Ms. Fernández de Kirchner, a lawyer herself, spoke for almost 60 minutes last Friday, September 23. She and 12 others — former state officials among them — are being tried in federal court for allegedly being part of a corruption network in the Patagonian province of Santa Cruz.
The vice president is accused of awarding almost 80% of the provincial public works projects to the business of a family friend, Lázaro Báez, during her and her husband Néstor Kirchner’s presidential administration, and illegally siphoning off state funds.
Instead of using her time to explain why she’s not guilty of the crimes she’s being accused of, the vice president used her speech to talk directly to the Argentine people, portraying herself as a victim of political persecution.
She began her address to the court by criticizing the neutrality of both prosecutors as she did in August, when she asked the court to recuse them, alleging both have ties with her political opposition.
“I want to congratulate my lawyers for their arguments, as the incredible lies of prosecutors Mola and Luciani were dismantled,” she said, referencing prosecutors Sergio Mola and Diego Luciani. “The arbitrariness [of the prosecutors’ arguments] was brought to light. You cannot believe how this trial was carried out and why.”
She went on to say that the judiciary is overstepping its bounds laid out in Argentina’s Constitution, and claimed that there is no grounds for the case because if the vice president was indeed the head of an illicit organization then Prosecutor Luciani himself would be part of that organization as Ms. Fernández de Kirchner appointed him.
“Governments are elected by the people and we can never be an illicit association,” she said. She argued that Luciani had said that there is no serious legal basis that prevents the judiciary from reviewing conduct of the other branches of power. “In other words,” she said, “in the republican division, the Public Prosecutor’s Office assumes supremacy over the other two [branches].”
Ms. Fernández de Kirchner also took a moment during her speech to link her “political persecution” at the trial with the assassination attempt against her on September 1.
“The day the prosecutor finished his histrionic argument, they showed the door of my house on television. Right there they wanted to shoot me,” she said, insinuating that the news media may have also played a role in the attempt on her life.

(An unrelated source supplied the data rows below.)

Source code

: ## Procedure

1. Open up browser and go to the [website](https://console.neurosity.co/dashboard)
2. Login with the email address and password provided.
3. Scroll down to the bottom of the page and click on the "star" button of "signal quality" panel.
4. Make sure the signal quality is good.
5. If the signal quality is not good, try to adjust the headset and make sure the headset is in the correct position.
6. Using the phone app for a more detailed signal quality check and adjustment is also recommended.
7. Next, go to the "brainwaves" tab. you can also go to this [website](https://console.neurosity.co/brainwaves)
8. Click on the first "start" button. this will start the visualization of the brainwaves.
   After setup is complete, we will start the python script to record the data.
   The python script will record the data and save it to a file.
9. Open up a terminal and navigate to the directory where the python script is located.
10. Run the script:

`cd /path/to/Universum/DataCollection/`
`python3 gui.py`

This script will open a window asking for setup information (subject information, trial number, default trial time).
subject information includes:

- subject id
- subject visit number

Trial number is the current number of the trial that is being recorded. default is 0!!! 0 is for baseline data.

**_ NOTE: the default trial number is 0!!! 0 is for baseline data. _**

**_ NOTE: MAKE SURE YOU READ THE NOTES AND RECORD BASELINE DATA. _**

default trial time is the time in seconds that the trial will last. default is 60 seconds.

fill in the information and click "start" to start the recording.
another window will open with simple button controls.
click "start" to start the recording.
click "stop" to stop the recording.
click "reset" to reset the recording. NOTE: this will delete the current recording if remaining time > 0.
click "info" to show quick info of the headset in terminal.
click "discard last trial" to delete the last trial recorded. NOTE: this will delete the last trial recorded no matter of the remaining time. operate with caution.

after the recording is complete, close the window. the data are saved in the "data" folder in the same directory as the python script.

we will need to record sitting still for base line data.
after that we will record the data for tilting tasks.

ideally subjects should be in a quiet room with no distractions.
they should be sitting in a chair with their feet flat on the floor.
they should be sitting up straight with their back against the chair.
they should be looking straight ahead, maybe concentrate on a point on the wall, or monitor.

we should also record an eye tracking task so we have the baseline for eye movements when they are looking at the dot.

Finalizing her speech, the vice president said, “My condition as a woman supports stigmatization. All presidents since the return to democracy, except [former President Mauricio] Macri, have been lawyers. But the only one they accused of not being [a lawyer] is me,” referring to a controversial rumor from 2007 that said she hadn’t finished her law studies. That rumor was debunked by the university.
The trial will now go on with the closing arguments of the other 12 accused for the next few weeks. There’s currently no estimated date for the final decision of the judges.